━━━ INFORMATION SUPPLIED

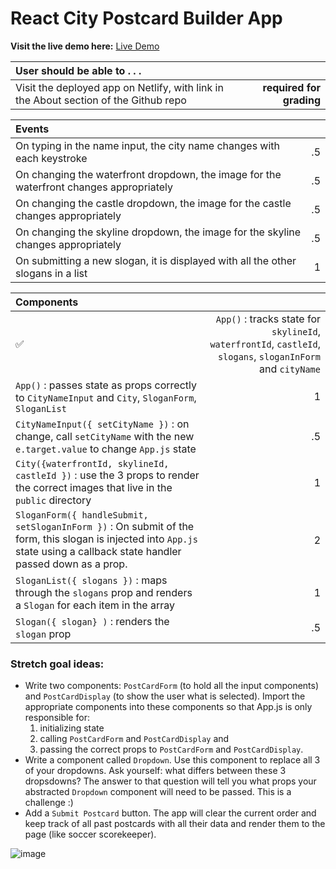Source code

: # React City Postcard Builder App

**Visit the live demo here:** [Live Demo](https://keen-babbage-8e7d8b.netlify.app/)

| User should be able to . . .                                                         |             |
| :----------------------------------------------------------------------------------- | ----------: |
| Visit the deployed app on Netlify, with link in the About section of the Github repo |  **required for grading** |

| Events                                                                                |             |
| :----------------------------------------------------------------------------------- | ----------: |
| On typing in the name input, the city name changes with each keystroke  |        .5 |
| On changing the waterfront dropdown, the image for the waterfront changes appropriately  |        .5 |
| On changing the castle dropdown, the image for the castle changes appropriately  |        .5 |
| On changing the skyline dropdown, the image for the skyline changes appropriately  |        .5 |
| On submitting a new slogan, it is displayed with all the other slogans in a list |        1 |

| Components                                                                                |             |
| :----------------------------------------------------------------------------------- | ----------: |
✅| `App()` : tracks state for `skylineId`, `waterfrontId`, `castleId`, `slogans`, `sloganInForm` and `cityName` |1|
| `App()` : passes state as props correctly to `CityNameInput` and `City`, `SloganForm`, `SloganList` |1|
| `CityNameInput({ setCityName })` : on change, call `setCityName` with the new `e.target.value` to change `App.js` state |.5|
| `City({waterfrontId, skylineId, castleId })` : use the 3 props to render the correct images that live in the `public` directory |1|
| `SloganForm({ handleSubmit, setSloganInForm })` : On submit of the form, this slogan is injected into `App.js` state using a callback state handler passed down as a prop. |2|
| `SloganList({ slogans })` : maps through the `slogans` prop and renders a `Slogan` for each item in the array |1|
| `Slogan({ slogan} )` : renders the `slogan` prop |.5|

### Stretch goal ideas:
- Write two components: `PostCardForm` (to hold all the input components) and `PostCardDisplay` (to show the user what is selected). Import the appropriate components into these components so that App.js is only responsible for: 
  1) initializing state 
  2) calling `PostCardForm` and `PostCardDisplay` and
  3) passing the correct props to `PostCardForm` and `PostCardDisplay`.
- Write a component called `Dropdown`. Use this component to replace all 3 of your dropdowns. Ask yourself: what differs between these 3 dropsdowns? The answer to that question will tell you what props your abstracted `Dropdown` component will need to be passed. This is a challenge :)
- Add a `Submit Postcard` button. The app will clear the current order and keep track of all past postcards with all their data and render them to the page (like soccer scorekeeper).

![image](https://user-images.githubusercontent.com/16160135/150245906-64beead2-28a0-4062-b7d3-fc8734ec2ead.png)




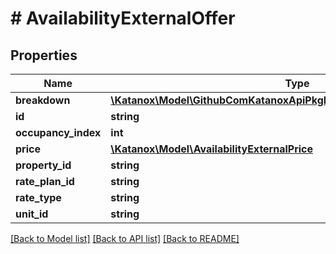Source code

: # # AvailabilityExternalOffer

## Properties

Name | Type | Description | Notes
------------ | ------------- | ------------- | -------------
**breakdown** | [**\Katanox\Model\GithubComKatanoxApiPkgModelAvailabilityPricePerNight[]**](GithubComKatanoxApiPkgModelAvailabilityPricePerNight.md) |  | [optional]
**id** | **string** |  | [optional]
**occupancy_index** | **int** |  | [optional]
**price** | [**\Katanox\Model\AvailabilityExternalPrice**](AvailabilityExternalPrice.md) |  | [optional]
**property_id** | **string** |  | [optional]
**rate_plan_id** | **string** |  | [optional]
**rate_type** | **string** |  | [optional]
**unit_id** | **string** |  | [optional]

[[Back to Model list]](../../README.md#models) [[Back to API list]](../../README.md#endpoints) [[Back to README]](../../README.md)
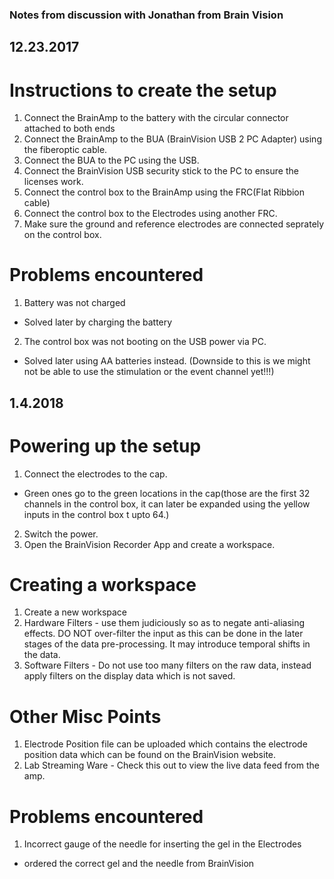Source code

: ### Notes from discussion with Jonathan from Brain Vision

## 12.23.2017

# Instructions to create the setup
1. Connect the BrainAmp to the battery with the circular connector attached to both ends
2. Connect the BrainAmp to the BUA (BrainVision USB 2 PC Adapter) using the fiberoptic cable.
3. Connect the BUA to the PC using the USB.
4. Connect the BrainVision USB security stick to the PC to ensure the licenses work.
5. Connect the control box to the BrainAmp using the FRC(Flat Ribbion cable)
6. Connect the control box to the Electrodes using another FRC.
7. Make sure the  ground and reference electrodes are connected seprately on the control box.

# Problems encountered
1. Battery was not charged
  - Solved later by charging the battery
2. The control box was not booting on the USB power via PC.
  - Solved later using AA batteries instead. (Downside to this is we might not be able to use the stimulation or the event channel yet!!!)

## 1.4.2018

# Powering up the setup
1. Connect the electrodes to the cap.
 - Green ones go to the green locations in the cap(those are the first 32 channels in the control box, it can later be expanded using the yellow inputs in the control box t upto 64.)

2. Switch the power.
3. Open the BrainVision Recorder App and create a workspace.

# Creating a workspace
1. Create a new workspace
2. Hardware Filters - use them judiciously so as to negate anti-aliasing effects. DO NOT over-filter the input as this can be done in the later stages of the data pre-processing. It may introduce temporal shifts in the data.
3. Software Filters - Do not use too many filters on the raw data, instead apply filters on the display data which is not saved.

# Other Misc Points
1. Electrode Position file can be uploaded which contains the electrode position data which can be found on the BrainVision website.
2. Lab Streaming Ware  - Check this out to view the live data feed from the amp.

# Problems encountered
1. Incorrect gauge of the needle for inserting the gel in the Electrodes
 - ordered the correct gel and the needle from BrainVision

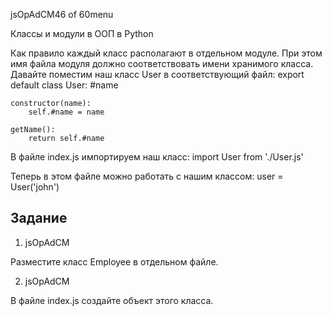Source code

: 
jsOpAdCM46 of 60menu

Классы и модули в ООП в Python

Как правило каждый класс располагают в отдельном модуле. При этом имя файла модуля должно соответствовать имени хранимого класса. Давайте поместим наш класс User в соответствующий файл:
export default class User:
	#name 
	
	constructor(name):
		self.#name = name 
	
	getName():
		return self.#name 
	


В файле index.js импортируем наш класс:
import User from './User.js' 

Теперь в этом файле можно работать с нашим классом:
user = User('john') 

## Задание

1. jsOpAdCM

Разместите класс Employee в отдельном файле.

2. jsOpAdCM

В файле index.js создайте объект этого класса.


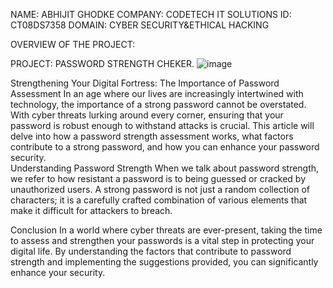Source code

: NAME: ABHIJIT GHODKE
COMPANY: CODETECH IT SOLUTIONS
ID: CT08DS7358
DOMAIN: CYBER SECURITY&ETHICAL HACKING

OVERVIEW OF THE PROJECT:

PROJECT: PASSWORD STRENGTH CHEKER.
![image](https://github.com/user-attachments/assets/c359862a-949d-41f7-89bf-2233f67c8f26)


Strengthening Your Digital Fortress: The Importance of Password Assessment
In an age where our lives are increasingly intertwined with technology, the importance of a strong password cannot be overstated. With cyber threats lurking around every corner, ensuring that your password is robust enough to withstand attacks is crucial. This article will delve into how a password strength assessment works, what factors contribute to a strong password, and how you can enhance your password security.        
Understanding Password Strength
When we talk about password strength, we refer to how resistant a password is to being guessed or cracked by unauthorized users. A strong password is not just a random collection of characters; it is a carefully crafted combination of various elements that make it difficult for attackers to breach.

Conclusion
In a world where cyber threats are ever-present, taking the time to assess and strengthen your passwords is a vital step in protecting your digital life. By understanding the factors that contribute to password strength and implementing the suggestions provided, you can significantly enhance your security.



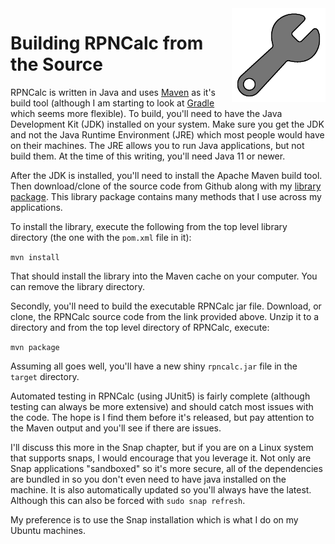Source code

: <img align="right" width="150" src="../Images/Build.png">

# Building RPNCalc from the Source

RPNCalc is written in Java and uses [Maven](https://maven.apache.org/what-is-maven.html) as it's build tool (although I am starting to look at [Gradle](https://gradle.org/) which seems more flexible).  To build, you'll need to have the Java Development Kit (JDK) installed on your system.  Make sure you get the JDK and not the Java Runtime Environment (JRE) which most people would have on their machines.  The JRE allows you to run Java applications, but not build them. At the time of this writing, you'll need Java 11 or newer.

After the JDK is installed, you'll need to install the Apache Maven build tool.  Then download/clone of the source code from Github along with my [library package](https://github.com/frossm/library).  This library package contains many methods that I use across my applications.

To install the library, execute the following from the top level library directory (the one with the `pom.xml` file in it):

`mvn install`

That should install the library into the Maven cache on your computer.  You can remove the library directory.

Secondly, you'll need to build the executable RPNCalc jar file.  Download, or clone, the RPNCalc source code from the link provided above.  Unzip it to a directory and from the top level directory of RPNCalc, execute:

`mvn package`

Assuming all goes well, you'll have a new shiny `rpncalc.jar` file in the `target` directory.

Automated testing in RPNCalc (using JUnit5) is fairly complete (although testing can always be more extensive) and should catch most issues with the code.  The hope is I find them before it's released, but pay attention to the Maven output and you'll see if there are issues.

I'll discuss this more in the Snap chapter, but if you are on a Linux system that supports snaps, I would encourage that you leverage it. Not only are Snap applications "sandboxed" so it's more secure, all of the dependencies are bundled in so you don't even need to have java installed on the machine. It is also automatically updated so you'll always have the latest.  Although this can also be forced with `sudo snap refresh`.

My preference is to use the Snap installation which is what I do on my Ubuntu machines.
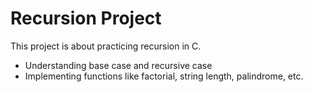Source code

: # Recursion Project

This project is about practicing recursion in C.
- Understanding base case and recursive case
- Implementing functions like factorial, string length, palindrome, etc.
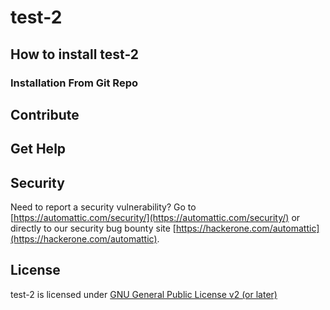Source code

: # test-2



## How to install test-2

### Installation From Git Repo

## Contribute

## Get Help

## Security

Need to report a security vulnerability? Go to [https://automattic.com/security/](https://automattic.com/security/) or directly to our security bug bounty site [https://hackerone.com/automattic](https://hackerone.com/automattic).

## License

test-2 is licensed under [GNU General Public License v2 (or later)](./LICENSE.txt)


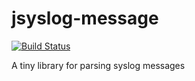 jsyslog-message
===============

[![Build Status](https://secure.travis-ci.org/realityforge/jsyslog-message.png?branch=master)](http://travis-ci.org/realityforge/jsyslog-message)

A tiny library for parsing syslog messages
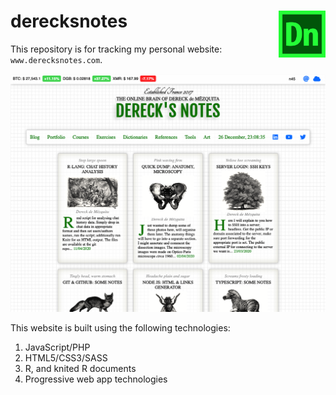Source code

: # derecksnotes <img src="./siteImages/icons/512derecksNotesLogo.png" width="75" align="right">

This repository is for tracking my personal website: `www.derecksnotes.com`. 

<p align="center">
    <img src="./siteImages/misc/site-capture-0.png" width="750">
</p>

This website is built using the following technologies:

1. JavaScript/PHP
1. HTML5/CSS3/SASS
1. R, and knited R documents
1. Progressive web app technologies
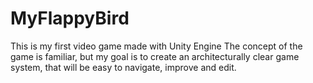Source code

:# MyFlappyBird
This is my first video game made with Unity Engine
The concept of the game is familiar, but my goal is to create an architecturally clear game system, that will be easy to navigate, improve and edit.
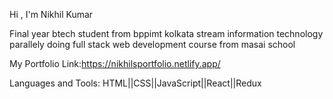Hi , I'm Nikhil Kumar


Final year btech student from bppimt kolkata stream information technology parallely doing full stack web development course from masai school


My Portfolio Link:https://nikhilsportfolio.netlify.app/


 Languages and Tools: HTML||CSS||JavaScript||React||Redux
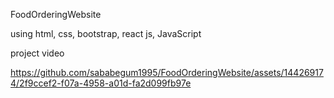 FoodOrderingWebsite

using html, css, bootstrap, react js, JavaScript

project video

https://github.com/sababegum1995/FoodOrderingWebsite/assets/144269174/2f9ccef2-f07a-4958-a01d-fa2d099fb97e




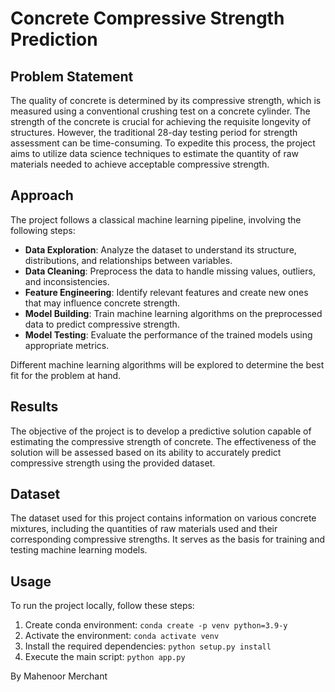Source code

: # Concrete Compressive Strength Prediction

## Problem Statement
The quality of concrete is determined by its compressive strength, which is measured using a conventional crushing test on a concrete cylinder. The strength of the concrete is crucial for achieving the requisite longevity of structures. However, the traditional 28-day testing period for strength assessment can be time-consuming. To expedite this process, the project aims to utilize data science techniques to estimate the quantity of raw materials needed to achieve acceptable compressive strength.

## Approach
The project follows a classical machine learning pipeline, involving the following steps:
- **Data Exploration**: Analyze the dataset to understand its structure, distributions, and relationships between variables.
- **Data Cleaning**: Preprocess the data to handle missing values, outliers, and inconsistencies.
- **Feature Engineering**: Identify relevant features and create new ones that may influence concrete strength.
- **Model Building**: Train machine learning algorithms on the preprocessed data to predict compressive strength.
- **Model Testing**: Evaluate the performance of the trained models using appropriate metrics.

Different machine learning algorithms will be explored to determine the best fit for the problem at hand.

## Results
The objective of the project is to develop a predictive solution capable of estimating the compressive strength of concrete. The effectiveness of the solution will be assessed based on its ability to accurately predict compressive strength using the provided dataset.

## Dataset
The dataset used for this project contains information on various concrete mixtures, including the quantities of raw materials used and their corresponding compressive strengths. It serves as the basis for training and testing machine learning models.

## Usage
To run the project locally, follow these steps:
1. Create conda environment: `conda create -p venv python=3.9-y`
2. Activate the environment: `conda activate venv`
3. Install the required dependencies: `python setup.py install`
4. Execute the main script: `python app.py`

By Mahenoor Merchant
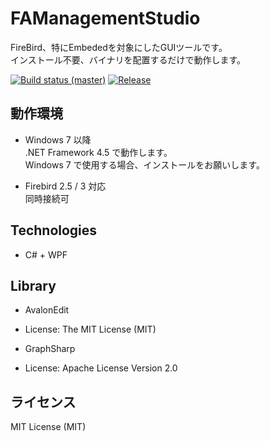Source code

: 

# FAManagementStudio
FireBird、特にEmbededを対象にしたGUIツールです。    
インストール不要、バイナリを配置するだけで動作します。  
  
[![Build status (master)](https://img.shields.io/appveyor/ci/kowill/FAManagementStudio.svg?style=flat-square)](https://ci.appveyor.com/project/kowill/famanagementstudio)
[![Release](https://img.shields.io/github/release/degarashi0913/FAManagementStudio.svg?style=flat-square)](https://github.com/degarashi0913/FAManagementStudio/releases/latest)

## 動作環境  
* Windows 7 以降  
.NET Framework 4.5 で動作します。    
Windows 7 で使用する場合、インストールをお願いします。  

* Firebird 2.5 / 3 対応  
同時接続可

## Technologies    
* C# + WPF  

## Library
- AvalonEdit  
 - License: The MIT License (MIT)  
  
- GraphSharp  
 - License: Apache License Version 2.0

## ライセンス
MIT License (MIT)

━━━━━━

### ACTIVITY
Report the number of lines in the entries above that include the word "algorithms" and add nothing to it.

### ANSWER SPACE
2